YAMLish is based on the subset of YAML supported by Adam Kennedy's YAML::Tiny Perl module. YAML::Tiny doesn't support quoted hash keys - which we need so that we can safely round-trip arbitrary data structures - so YAMLish extends Adam's de-facto subset to include these.
If your concern is only to produce well formed TAP (rather than parsing it) then you should find that it's possible to implement a YAMLish writer in a couple of hundred lines of code.
[edit] Perl
- TAP::Parser implements YAMLish support. You'll need the version from the subversion repository though; YAMLish support hasn't yet made it to CPAN.

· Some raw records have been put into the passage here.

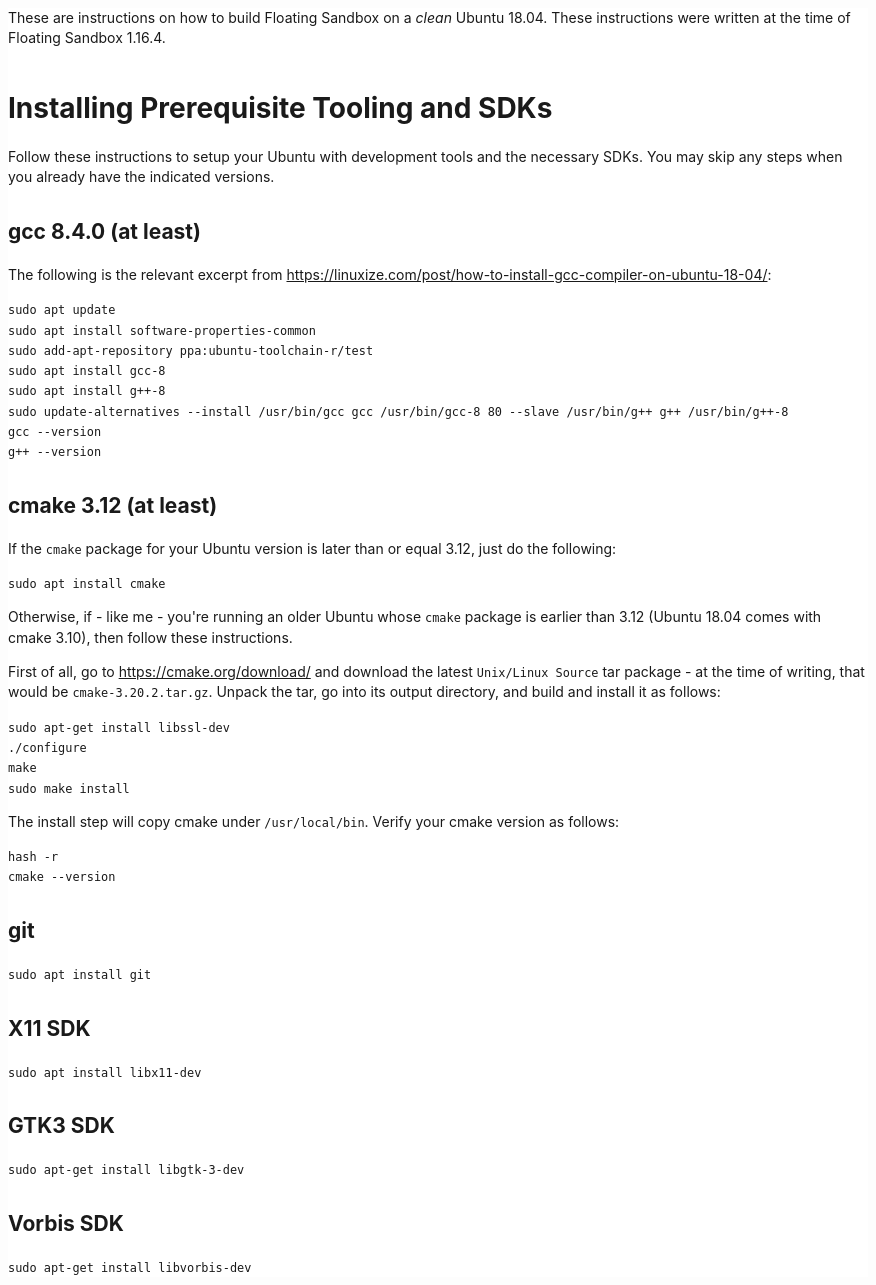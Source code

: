 These are instructions on how to build Floating Sandbox on a *clean* Ubuntu 18.04. These instructions were written at the time of Floating Sandbox 1.16.4.

# Installing Prerequisite Tooling and SDKs

Follow these instructions to setup your Ubuntu with development tools and the necessary SDKs. You may skip any steps when you already have the indicated versions.

## gcc 8.4.0 (at least)
The following is the relevant excerpt from https://linuxize.com/post/how-to-install-gcc-compiler-on-ubuntu-18-04/:
```
sudo apt update
sudo apt install software-properties-common
sudo add-apt-repository ppa:ubuntu-toolchain-r/test
sudo apt install gcc-8
sudo apt install g++-8
sudo update-alternatives --install /usr/bin/gcc gcc /usr/bin/gcc-8 80 --slave /usr/bin/g++ g++ /usr/bin/g++-8
gcc --version
g++ --version
```
## cmake 3.12 (at least)
If the `cmake` package for your Ubuntu version is later than or equal 3.12, just do the following:
```
sudo apt install cmake
```
Otherwise, if - like me - you're running an older Ubuntu whose `cmake` package is earlier than 3.12 (Ubuntu 18.04 comes with cmake 3.10), then follow these instructions.

First of all, go to https://cmake.org/download/ and download the latest `Unix/Linux Source` tar package - at the time of writing, that would be `cmake-3.20.2.tar.gz`.
Unpack the tar, go into its output directory, and build and install it as follows:
```
sudo apt-get install libssl-dev
./configure
make
sudo make install
```
The install step will copy cmake under `/usr/local/bin`. Verify your cmake version as follows:
```
hash -r
cmake --version
```
## git
```
sudo apt install git
```
## X11 SDK
```
sudo apt install libx11-dev
```
## GTK3 SDK
```
sudo apt-get install libgtk-3-dev
```
## Vorbis SDK
```
sudo apt-get install libvorbis-dev
```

- Data::YAML is essentially the YAMLish engine from TAP::Parser packaged as a standalone module
[edit] PHP
- YAMLishWriter is a simple PHP implementation of a YAMLish encoder
If you have a YAMLish implementation please list it here.
[edit] Q&A
[edit] Why YAML?
TAP diagnostics require a way to represent data structions in any language in a human and machine readable form. It would be nice if we didn't have to write our own format. YAML, like TAP, is designed to be both human and machine readable as well as language independent. YAML generators and parsers already exist in many languages. YAML has already solved the hard problems facing a data serialization format (like character sets).
[edit] Why not JSON?
JSON was considered, and it has some of the characteristics of YAML, but it was ultimately rejected for several reasons.
JSON is, effectively, a subset of YAML. If your producer emits JSON then a YAML parser will read it. The inverse is not true.
JSON is more verbose, less human readable, requiring more quoting. For example:
# YAML
---
got: this
expected: that
...
# JSON
{
"got": "this"
"expected": "that"
}
JSON lacks a WYSIWYG multi-line scalar value format. YAML has several. | allows the exact text to be presented, newlines and all. > "soft wraps" text to prevent long lines from spilling across the screen.
# YAML
---
got: >
When in the course of human events,
blah blah blah
expected: >
When, in the course of human events,
it becomes necessary for one people to
dissolve the political bonds which have
connected them with another...
...
# JSON
{
"got": "When in the course of human events, blah blah blah"
"expected": "When, in the course of human events, it becomes necessary for one people to dissolve the political bonds which have connected them with another..."
}
[edit] Why the --- and ... markers?
With the diagnostics indented to indicate they're diagnostics, why the --- and ... markers? TAP producers tend to spit a lot of junk to STDOUT, either explicitly as poorly written comments or accidentally because the thing they're testing prints to STDOUT. We don't want just any old indented text to be parsed, so we put the --- and ... markers around it. The --- is there to indicate the start of a block. The ... is there to indicate it has ended so the parser does not have to wait for the next test line (which could take a while) to know there's no more diagnostics for the previous test forthcoming.